Mr Ackroyd’s head lolled; saliva ran from his mouth.
The revolver ground painfully into his side, making him gasp. The big man said, “Quiet, hombre.” The eyes glittered into Mr Ackroyd’s face and the reek of garlic slid into his nostrils as the man leaned close. “It is bad for my nerves, that noise of yours. This gun might go off.”
Mr Ackroyd subsided. The car rushed on.
CHAPTER NINE
La Linea’s bars and pavement cafes exuded sleek, prosperous businessmen drinking their coffee or conac, rubbing shoulders with hombres making do on the cheap vino of the house. Waiters darted, collecting up their little piles of pesetas, their movements and the rapid voices and gesticulations of the patrons bringing the only signs of animation to a scene from which the day’s burning sun seemed, by this early-evening hour, to have drained all physical energy.

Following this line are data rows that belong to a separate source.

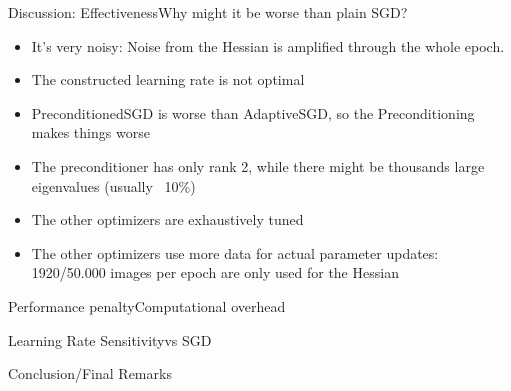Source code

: \documentclass[10pt,usepdftitle=false,aspectratio=169]{beamer}
\begin{document}
\begin{frame}{Discussion: Effectiveness}{Why might it be worse than plain SGD?}
	\begin{itemize}
		\item It's very noisy: Noise from the Hessian is amplified through the whole epoch.
		\item The constructed learning rate is not optimal
		\item PreconditionedSGD is worse than AdaptiveSGD, so the Preconditioning makes things worse
		\item The preconditioner has only rank 2, while there might be thousands large eigenvalues (usually ~10\%)
		\item The other optimizers are exhaustively tuned
		\item The other optimizers use more data for actual parameter updates: 1920/50.000 images per epoch are only used for the Hessian
	\end{itemize}
\end{frame}

\begin{frame}{Performance penalty}{Computational overhead}
\centering

\end{frame}


\begin{frame}{Learning Rate Sensitivity}{vs SGD}
\centering

\end{frame}

\begin{frame}{Conclusion/Final Remarks}{}

\end{frame}


\end{document}
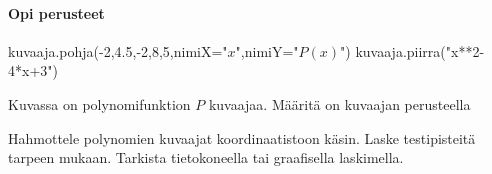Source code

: \begin{tehtavasivu}

\paragraph*{Opi perusteet}


\begin{tehtava}
\begin{kuva}
	kuvaaja.pohja(-2,4.5,-2,8,5,nimiX="$x$",nimiY="$P(x)$")
	kuvaaja.piirra("x**2-4*x+3")
\end{kuva}
Kuvassa on polynomifunktion $P$ kuvaajaa. Määritä on kuvaajan perusteella
\begin{alakohdat}
\end{alakohdat}
\begin{vastaus}
\begin{alakohdat}
\end{alakohdat}
\end{vastaus}
\end{tehtava}

\begin{tehtava}
    Hahmottele polynomien kuvaajat koordinaatistoon käsin. Laske testipisteitä tarpeen mukaan. Tarkista tietokoneella tai graafisella laskimella.
    \begin{alakohdat}
    \end{alakohdat}   
    \begin{vastaus}
    	\begin{alakohdat}
		\end{alakohdat}
    \end{vastaus}
\end{tehtava}


\end{tehtavasivu}
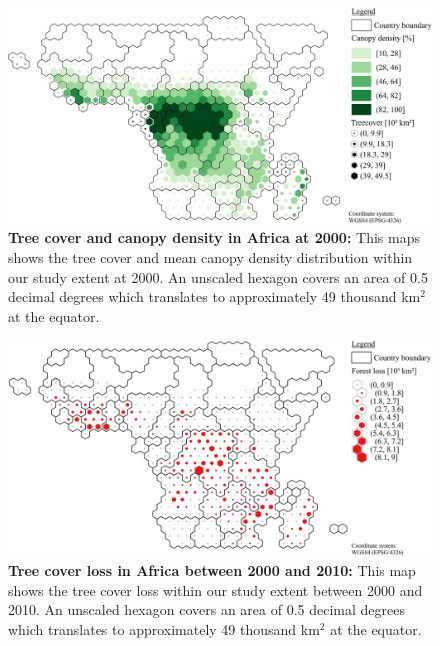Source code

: 			\begin{figure}[ht]
				\centering
				\includegraphics[scale=1]{img/africa_treecover_frameless}
				\caption[Tree cover and canopy density in Africa at 2000]{\textbf{Tree cover and canopy density in Africa at 2000:} This maps shows the tree cover and mean canopy density distribution within our study extent at 2000. An unscaled hexagon covers an area of 0.5 decimal degrees which translates to approximately 49 thousand km$^2$ at the equator.}
				\label{fig:africa_tree_cover}
			\end{figure}
			\begin{figure}[ht]
				\centering
				\includegraphics[scale=1]{img/africa_loss_frameless}
				\caption[Tree cover loss in Africa between 2000 and 2010]{\textbf{Tree cover loss in Africa between 2000 and 2010:} This map shows the tree cover loss within our study extent between 2000 and 2010. An unscaled hexagon covers an area of 0.5 decimal degrees which translates to approximately 49 thousand km$^2$ at the equator.}
				\label{fig:africa_loss}
			\end{figure}

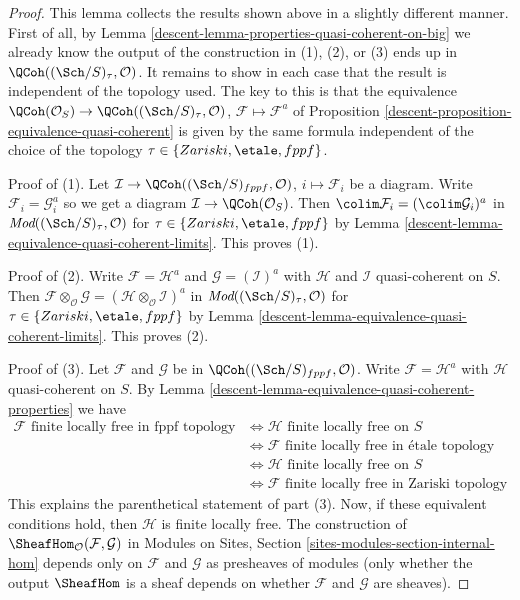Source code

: \begin{proof}

This lemma collects the results shown above in a slightly different manner.
First of all, by Lemma \ref{descent-lemma-properties-quasi-coherent-on-big}
we already know the output of the construction in (1), (2), or (3)
ends up in $\QCoh((\Sch/S)_\tau, \mathcal{O})$.
It remains to show in each case that the result is
independent of the topology used. The key to this is that the equivalence
$\QCoh(\mathcal{O}_S) \to \QCoh((\Sch/S)_\tau, \mathcal{O})$,
$\mathcal{F} \mapsto \mathcal{F}^a$
of Proposition \ref{descent-proposition-equivalence-quasi-coherent}
is given by the same formula independent of the choice
of the topology $\tau \in \{Zariski, \etale, fppf\}$.

\medskip\noindent
Proof of (1). Let $\mathcal{I} \to \QCoh((\Sch/S)_{fppf}, \mathcal{O})$,
$i \mapsto \mathcal{F}_i$ be a diagram. Write
$\mathcal{F}_i = \mathcal{G}_i^a$ so we get a diagram
$\mathcal{I} \to \QCoh(\mathcal{O}_S)$.
Then $\colim \mathcal{F}_i = (\colim \mathcal{G}_i)^a$ in
$\textit{Mod}((\Sch/S)_\tau, \mathcal{O})$ for
$\tau \in \{Zariski, \etale, fppf\}$
by Lemma \ref{descent-lemma-equivalence-quasi-coherent-limits}.
This proves (1).

\medskip\noindent
Proof of (2). Write $\mathcal{F} = \mathcal{H}^a$ and
$\mathcal{G} = (\mathcal{I})^a$ with $\mathcal{H}$ and $\mathcal{I}$
quasi-coherent on $S$. Then
$\mathcal{F} \otimes_\mathcal{O} \mathcal{G} =
(\mathcal{H} \otimes_\mathcal{O} \mathcal{I})^a$ in
$\textit{Mod}((\Sch/S)_\tau, \mathcal{O})$ for
$\tau \in \{Zariski, \etale, fppf\}$
by Lemma \ref{descent-lemma-equivalence-quasi-coherent-limits}.
This proves (2).

\medskip\noindent
Proof of (3). Let $\mathcal{F}$ and $\mathcal{G}$ be in
$\QCoh((\Sch/S)_{fppf}, \mathcal{O})$. Write
$\mathcal{F} = \mathcal{H}^a$ with $\mathcal{H}$
quasi-coherent on $S$. By
Lemma \ref{descent-lemma-equivalence-quasi-coherent-properties} we have
\begin{align*}
\mathcal{F}\text{ finite locally free in fppf topology}
& \Leftrightarrow
\mathcal{H}\text{ finite locally free on }S \\
& \Leftrightarrow
\mathcal{F}\text{ finite locally free in \'etale topology} \\
& \Leftrightarrow
\mathcal{H}\text{ finite locally free on }S \\
& \Leftrightarrow
\mathcal{F}\text{ finite locally free in Zariski topology}
\end{align*}
This explains the parenthetical statement of part (3).
Now, if these equivalent conditions hold, then $\mathcal{H}$
is finite locally free. The construction of
$\SheafHom_\mathcal{O}(\mathcal{F}, \mathcal{G})$ in
Modules on Sites, Section \ref{sites-modules-section-internal-hom}
depends only on $\mathcal{F}$ and $\mathcal{G}$ as presheaves
of modules (only whether the output $\SheafHom$ is
a sheaf depends on whether $\mathcal{F}$ and $\mathcal{G}$ are
sheaves).
\end{proof}

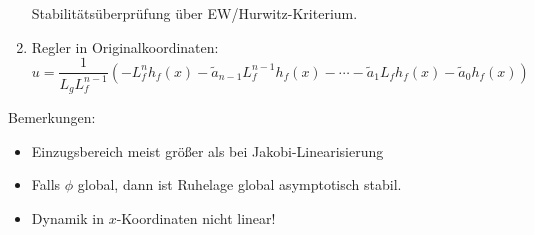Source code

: \begin{enumerate}
        Stabilitätsüberprüfung über EW/Hurwitz-Kriterium.
    \item
        Regler in Originalkoordinaten:
        \begin{equation}
            u = \frac{1}{L_g L_f^{n-1}} (-L_f^n h_f(x) 
            - \tilde{a}_{n-1} L_f^{n-1} h_f(x) - \cdots - \tilde{a}_1 L_f h_f(x)
            - \tilde{a}_0 h_f(x))
        \end{equation}
\end{enumerate}

Bemerkungen:
\begin{itemize}
    \item
        Einzugsbereich meist größer als bei Jakobi-Linearisierung
    \item
        Falls $\phi$ global, dann ist Ruhelage global asymptotisch stabil.
    \item 
        Dynamik in $x$-Koordinaten nicht linear!
\end{itemize}
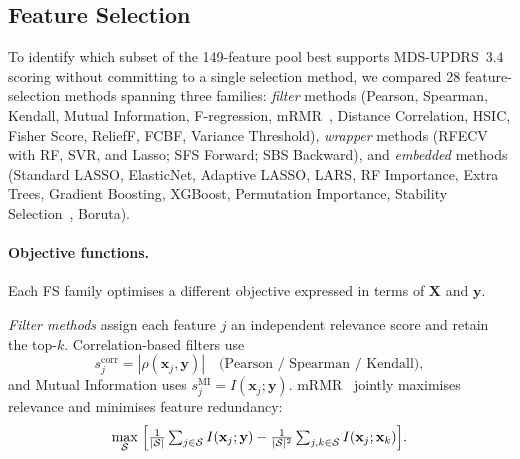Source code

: \documentclass[conference]{IEEEtran}
\begin{document}
\subsection{Feature Selection}\label{sec:fs}

To identify which subset of the 149-feature pool best supports MDS-UPDRS~3.4 scoring
without committing to a single selection method, we compared 28 feature-selection
methods spanning three families: \emph{filter} methods (Pearson, Spearman, Kendall,
Mutual Information, F-regression, mRMR~\cite{Peng2005}, Distance Correlation, HSIC,
Fisher Score, ReliefF, FCBF, Variance Threshold), \emph{wrapper}
methods (RFECV with RF, SVR, and Lasso; SFS Forward; SBS Backward), and
\emph{embedded} methods (Standard LASSO, ElasticNet, Adaptive LASSO, LARS,
RF Importance, Extra Trees, Gradient Boosting, XGBoost,
Permutation Importance, Stability Selection~\cite{Meinshausen2009}, Boruta).

\paragraph{Objective functions.}
Each FS family optimises a different objective expressed in terms of $\mathbf{X}$ and
$\mathbf{y}$.

\emph{Filter methods} assign each feature $j$ an independent relevance score and
retain the top-$k$.
Correlation-based filters use
\begin{equation}
    s_j^{\mathrm{corr}} = |\rho(\mathbf{x}_j,\mathbf{y})|
    \quad\text{(Pearson / Spearman / Kendall)},
    \label{eq:filter_corr}
\end{equation}
and Mutual Information uses $s_j^{\mathrm{MI}} = I(\mathbf{x}_j;\mathbf{y})$.
mRMR~\cite{Peng2005} jointly maximises relevance and minimises feature redundancy:
\begin{equation}
    \max_{\mathcal{S}}\;\Bigl[
        \tfrac{1}{|\mathcal{S}|}\textstyle\sum_{j\in\mathcal{S}} I(\mathbf{x}_j;\mathbf{y})
        -
        \tfrac{1}{|\mathcal{S}|^2}\textstyle\sum_{j,k\in\mathcal{S}} I(\mathbf{x}_j;\mathbf{x}_k)
    \Bigr].
    \label{eq:mrmr}
\end{equation}
\end{document}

Shaw sat in one of those bars, feeling the air heavy and slumbrous.
He was a somewhat more affluent-looking Shaw now than the hombre who had crossed the border the night before, when he had used the gear supplied so short a while ago by Captain Carberry back in London. He sat there in a clean lightweight suit which he’d bought locally that morning, apparently listless, though his eyes were alive and watchful and his nerves were tautly warning him of every little piece of information that might prove valuable. For, as that hot sun declined after burning the cabbage-trees in the Plaza Generalisimo Franco to nothingness, seeming to exacerbate the many stinks of La Linea, and bring them out in a crescendo of insanitariness which offended the nostrils, Shaw had discovered something.
Smells…
The dirty lodging which Shaw had found in a street of no more than normal seediness was full of them — human, comestible, garbage; and Shaw was allergic to smells, could even now recall with a renewed sense of nausea the cooking smells from the galley-flats of those wartime destroyers which, when he was feeling so damnably seasick, had been the last dreadful straw which had brought up what was left of his bile. And (on a very different level) Shaw knew that there is nothing so nostalgic as a smell, for when he’d smelt something heavy and lingering in the still, hot air as he’d walked casually into this bar (which was about the twentieth of a series of bars and cafes which he’d set himself to investigate that day and the night before, as being the most likely places in which to pick up useful information) his mind had jumped back across the years and had brought to him the memory of a perfume, and he’d known, in that instant, that he had very probably picked up a lead to Karina, that she might not yet, as he had begun to fear, have left La Linea.
Je reviens… unforgettable. Unforgettable both in its heady perfume and in the things it brought to his mind, the little things of the days when he and Karina had been so close, and on the same side of the diplomatic fence. Je reviens, that exclusive, wonderful perfume of the world’s capitals, the Paris salons — to catch that scent in a scruffy La Linea bar could mean one thing only to Shaw, with his knowledge that Karina was in or near the frontier town.
For a long time after that Shaw sat very still, sipping his acorn-tasting coffee, eyes shaded by dark glasses even though the sun had gone. Sipping and watching. And waiting for a sign.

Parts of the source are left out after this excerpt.